El tema de los hundimientos de tierra y el colapso de las tuberías de agua y drenaje en los municipios de Tampico y Ciudad Madero había llegado al punto en que era imposible postergar la atención inmediata con mayor esfuerzo, lo cual llevó a la dependencia estatal y a la Comapa Sur a trabajar de lleno en encontrar una solución que ayer se anunció.
El problema se acentuó tras la prolongada sequía de ocho años que vivió el sur de Tamaulipas. Posteriormente, el aumento en los niveles del sistema lagunero y de los mantos freáticos, sumado al deterioro de la red hidrosanitaria, provocó la situación descrita. Para entonces, se contaban ya más de 260 socavones, como se les conoce coloquialmente, en diferentes sectores de ambos municipios.
La estrategia para atender esta situación también se presentó en ese entonces, cuando los alcaldes Erasmo González Robledo y Mónica Villarreal Anaya comprometieron el apoyo institucional a las acciones contempladas por la Secretaría de Recursos Hidráulicos y la Comapa Sur.
Ayer, ya con una estrategia detallada y una planeación sólida, el secretario Raúl Quiroga, el gerente Francisco González y los dos alcaldes anunciaron la siguiente etapa del proyecto para atender los socavones, mediante una acción principal impulsada por el gobernador Américo Villarreal Anaya, con la participación de la Comapa Sur y el respaldo de los ayuntamientos de Tampico y Ciudad Madero.

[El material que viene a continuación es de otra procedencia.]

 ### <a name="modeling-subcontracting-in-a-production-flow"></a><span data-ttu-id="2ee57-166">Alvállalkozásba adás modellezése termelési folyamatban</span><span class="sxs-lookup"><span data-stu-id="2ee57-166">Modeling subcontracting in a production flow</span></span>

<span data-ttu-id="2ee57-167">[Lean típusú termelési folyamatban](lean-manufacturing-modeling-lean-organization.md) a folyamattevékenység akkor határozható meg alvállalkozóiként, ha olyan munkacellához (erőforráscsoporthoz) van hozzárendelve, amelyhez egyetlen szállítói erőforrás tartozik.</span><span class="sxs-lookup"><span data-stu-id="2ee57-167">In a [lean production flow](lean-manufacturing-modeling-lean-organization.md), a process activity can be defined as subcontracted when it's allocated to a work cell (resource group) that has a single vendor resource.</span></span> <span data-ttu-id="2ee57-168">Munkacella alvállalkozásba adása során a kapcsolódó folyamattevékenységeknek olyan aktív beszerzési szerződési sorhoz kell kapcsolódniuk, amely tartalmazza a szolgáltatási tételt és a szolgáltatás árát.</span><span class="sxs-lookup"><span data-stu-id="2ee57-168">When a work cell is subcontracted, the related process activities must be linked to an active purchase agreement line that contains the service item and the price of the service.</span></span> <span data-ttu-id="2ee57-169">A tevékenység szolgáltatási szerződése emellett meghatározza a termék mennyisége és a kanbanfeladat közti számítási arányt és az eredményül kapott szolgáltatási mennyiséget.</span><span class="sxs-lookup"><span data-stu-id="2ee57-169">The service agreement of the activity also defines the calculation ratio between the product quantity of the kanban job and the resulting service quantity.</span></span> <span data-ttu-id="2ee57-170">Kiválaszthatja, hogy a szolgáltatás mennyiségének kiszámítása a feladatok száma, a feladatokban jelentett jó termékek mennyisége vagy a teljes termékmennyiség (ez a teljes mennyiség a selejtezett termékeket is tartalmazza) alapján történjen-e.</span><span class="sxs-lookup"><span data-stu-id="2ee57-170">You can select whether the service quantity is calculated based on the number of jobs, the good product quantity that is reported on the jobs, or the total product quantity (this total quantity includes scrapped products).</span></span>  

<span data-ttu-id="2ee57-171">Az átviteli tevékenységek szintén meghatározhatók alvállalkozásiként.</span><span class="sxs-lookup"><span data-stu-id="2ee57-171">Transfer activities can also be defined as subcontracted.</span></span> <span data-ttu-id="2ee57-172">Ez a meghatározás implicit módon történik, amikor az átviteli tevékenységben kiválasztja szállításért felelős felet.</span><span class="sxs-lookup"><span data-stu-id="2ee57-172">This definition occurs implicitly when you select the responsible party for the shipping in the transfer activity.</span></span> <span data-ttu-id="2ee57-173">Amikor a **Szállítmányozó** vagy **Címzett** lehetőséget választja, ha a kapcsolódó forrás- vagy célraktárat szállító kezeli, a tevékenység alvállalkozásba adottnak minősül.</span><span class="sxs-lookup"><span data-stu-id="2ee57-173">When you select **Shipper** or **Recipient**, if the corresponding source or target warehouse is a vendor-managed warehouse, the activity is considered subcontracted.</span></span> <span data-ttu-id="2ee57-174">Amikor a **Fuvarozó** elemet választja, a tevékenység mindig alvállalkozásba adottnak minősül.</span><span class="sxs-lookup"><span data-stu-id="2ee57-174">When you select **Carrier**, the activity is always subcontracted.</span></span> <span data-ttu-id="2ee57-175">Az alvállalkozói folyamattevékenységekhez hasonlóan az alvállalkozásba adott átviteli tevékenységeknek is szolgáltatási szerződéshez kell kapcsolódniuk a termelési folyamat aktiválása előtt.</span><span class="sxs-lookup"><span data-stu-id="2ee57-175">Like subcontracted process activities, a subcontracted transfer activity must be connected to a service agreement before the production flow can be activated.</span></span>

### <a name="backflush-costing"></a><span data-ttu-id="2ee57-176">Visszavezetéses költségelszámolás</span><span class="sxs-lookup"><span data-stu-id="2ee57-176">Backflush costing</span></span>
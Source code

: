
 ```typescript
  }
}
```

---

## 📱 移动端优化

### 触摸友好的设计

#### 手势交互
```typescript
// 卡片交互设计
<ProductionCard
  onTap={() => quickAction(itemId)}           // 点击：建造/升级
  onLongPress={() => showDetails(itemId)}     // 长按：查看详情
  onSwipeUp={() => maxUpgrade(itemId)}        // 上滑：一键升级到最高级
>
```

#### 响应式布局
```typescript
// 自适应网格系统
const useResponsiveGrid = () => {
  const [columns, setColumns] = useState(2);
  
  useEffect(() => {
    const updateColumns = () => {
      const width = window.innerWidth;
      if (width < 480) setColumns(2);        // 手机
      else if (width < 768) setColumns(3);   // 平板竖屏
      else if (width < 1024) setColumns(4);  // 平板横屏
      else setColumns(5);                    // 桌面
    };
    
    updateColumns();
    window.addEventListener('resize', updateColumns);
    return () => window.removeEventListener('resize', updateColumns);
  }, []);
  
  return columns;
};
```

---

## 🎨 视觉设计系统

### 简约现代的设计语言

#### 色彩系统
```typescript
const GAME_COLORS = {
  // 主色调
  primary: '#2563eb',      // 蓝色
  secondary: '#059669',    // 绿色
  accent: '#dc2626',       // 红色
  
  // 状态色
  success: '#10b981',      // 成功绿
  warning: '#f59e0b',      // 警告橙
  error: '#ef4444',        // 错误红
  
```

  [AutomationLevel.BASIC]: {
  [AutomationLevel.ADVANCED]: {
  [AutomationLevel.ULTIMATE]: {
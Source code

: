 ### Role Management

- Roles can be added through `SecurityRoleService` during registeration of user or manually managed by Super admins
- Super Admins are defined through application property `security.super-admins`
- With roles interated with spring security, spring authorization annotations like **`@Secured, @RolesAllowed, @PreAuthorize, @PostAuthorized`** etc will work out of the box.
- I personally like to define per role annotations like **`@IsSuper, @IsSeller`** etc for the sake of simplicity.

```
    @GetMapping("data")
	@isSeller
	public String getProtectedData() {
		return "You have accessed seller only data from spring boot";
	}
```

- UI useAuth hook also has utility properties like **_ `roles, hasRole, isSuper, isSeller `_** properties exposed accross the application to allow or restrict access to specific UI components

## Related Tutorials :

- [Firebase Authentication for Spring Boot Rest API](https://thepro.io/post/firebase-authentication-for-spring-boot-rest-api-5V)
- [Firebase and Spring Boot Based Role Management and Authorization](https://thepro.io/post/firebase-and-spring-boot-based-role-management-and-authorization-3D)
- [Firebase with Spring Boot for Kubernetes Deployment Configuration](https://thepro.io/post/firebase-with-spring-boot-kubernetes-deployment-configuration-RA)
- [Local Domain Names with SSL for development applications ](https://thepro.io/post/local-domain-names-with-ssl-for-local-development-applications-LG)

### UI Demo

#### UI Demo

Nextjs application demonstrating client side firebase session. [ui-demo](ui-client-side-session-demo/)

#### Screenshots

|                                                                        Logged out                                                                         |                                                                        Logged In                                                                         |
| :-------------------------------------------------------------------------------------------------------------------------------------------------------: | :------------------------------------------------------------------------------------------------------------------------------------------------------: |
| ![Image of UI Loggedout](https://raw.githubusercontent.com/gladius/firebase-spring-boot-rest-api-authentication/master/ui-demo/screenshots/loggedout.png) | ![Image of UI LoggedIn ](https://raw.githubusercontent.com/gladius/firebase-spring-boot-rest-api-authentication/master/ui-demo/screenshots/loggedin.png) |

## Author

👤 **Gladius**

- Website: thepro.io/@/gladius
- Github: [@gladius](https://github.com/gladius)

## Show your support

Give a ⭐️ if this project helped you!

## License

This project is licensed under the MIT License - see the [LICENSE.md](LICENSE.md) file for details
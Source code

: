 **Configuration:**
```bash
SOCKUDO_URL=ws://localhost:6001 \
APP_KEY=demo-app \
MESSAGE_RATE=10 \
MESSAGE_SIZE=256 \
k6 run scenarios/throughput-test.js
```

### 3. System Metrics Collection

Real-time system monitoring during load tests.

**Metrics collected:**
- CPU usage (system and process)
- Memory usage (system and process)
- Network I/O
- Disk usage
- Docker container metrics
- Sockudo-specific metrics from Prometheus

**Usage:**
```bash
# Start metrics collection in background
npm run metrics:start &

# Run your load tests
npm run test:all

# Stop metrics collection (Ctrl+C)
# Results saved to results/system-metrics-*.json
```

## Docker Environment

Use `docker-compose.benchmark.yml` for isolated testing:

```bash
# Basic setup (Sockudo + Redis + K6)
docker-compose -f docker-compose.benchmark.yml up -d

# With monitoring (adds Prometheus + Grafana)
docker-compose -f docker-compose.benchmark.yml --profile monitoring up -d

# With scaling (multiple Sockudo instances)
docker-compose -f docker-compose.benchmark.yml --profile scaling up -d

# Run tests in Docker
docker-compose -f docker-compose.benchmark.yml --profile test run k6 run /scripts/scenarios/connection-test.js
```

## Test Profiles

El diagnóstico elaborado con datos históricos indica que el problema era manejable en 2008, cuando se contabilizaron solo siete socavones entre los dos municipios. Esa cifra se mantuvo al año siguiente, pero ya en 2020 aumentó a 44 hundimientos. Entre 2021 y 2024, el número osciló entre 68 y 79, hasta llegar a 125 en 2024. Con esa cantidad, resultaba más difícil para el organismo operador resolver con inmediatez todos los casos, aunque se hizo el esfuerzo.
El secretario Quiroga Álvarez hizo hincapié en lo preocupante del asunto: en 2025, con los efectos acumulados de la sequía y la tormenta tropical “Alberto”, que permitió la recuperación del nivel del sistema lagunero, se registraron 268 socavones. Una cifra sin precedentes que puso a prueba la capacidad técnica, financiera y operativa de la Comapa.
Obviamente, el cierre de calles y las fugas de agua potable y aguas negras provocaron el malestar ciudadano y complicaron la respuesta rápida, por lo que los alcaldes de la zona conurbada intervinieron directamente para gestionar apoyo estatal y respaldar a la Comapa Sur.
Lo de ayer fue el resultado del trabajo coordinado entre las instituciones involucradas. El proyecto contempla una inversión de 105 millones de pesos para ejecutar 54 acciones de reparación: 37 en Tampico y 17 en Ciudad Madero.
El secretario de Recursos Hidráulicos señaló que, de acuerdo con las estimaciones, en los próximos cuatro meses se resolverá el problema de esta etapa, y se preparará una segunda fase para atender el resto de los hundimientos, que aún son numerosos.
Para dimensionar la magnitud del desafío, Quiroga Álvarez explicó que la Comapa Sur administra poco más de mil 200 kilómetros de tuberías en Tampico y Ciudad Madero. Gran parte de esta red pasó hasta 40 años sin mantenimiento adecuado, lo que aceleró su deterioro.
La millonaria inversión anunciada resume la puesta en acción de los planes anunciados en noviembre pasado y evidencia la coordinación efectiva entre las administraciones municipales, la Comapa Sur y el gobierno estatal para resolver un problema grave.
Con esto se fortalece la capacidad operativa del organismo, se apoya su situación financiera y se complementa el esfuerzo de los alcaldes para dar respuesta a las quejas ciudadanas, pero lo más importante es que se garantiza la viabilidad del funcionamiento de la red hidrosanitaria por las siguientes décadas.